Usually, this is the spot where I’d talk about how Edwards should now be fighting the next clear challenger in front of him. By all rights, that would be Belal Muhammad. If everything stays the way it is right now, however, that won’t be happening. At the post-UFC 286 presser, Dana White revealed that not only is the promotion looking to book Muhammad against top rising prospect Shavkat Rakhmonov, but Colby Covington (who served as surprise backup contender at this event) is getting the next crack at gold. End of discussion. As others have already noted, Covington hasn’t beat a fighter coming off a win since RDA in 2018. It’s not the choice I’d make, but it seems Leon Edwards vs. Colby Covington is the fight we’re going to get.
The big question to be had going into this fight for Kamaru Usman was, would he pressure more? At UFC 278, Usman stayed on the front foot a lot, but his volume was nowhere near what it had been in bouts with Gilbert Burns, Colby Covington, or Tyron Woodley. It felt a bit like the Trevor Wittman-trained athlete kept Edwards in their last fight with his lack of consistent offensive output. Especially in that 5th round, where he threw all of 16 strikes in 4 minutes—before getting brutally KO’d. So with a second chance, at sea level, this was Usman’s time to put his foot on the gas, right? Wrong.
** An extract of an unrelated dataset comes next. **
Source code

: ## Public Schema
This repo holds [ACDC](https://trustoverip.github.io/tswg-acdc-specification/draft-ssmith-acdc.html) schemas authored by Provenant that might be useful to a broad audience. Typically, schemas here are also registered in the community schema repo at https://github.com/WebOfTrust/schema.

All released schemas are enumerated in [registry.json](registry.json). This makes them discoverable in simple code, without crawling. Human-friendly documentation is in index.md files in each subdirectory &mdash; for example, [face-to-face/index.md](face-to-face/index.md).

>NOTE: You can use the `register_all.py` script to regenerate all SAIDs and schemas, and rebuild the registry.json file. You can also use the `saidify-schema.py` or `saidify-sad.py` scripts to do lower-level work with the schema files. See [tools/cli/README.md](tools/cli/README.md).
He once again kept things slow and cautious, giving Edwards ample time to ramp up his kicking game as Usman tried to stalk into range without much in the way of offense to work behind. The result was a reasonably clean loss. Even me scoring this fight a draw meant that I comfortably had Edwards winning 3/5 rounds.
So with the title now out of reach for the foreseeable future, who does Usman need to fight? Chimaev’s apparently moving up, Muhammad is apparently fighting Rakhmonov, Covington’s booked (plus we’ve seen that fight enough)—same with Burns & Masvidal. That leaves one easy option. A glaring omission from Usman’s resume: Stephen ‘Wonderboy’ Thompson. Thompson’s coming off a big win over Kevin Holland, the UFC should strike while the iron is still surprisingly hot. Thompson vs. Usman is a great high-profile next booking for the former king.
Full credit to Justin Gaethje, Rafael Fiziev looked like he had done his homework and came out attacking the body hard. He landed tons of kicks from range, dug with knees on the inside, and was happy to sit down and land big shots in the pocket when the time called. But Gaethje made a couple superb adjustments that saw him stall ‘Ataman’’s momentum and eventually start taking it over late.
The first adjustment was to start meeting Fiziev’s pocket body strikes with uppercuts. The second was to fight behind his jab. The first step convinced Fiziev to be more cautious about pressing with real conviction. The second kept him firmly on the end of Gaethje’s punches the rest of the way. The end result is a big win that Gaethje absolutely had to have if he’s going to make another title run like he wants.
The ‘Highlight’ intimated that he might not have many fights left, so we can’t waste them. Unfortunately getting there will likely mean going through a couple of men who already have his number: Dustin Poirier or Charles Oliveira. If Gaethje’s really lucky, Beneil Dariush will beat Oliveira and still won’t get a title shot and he can get that fight (although the two men are also close friends, so that still might not be a bookable match). Otherwise the only obvious answer right now is Poirier vs. Gaethje 2.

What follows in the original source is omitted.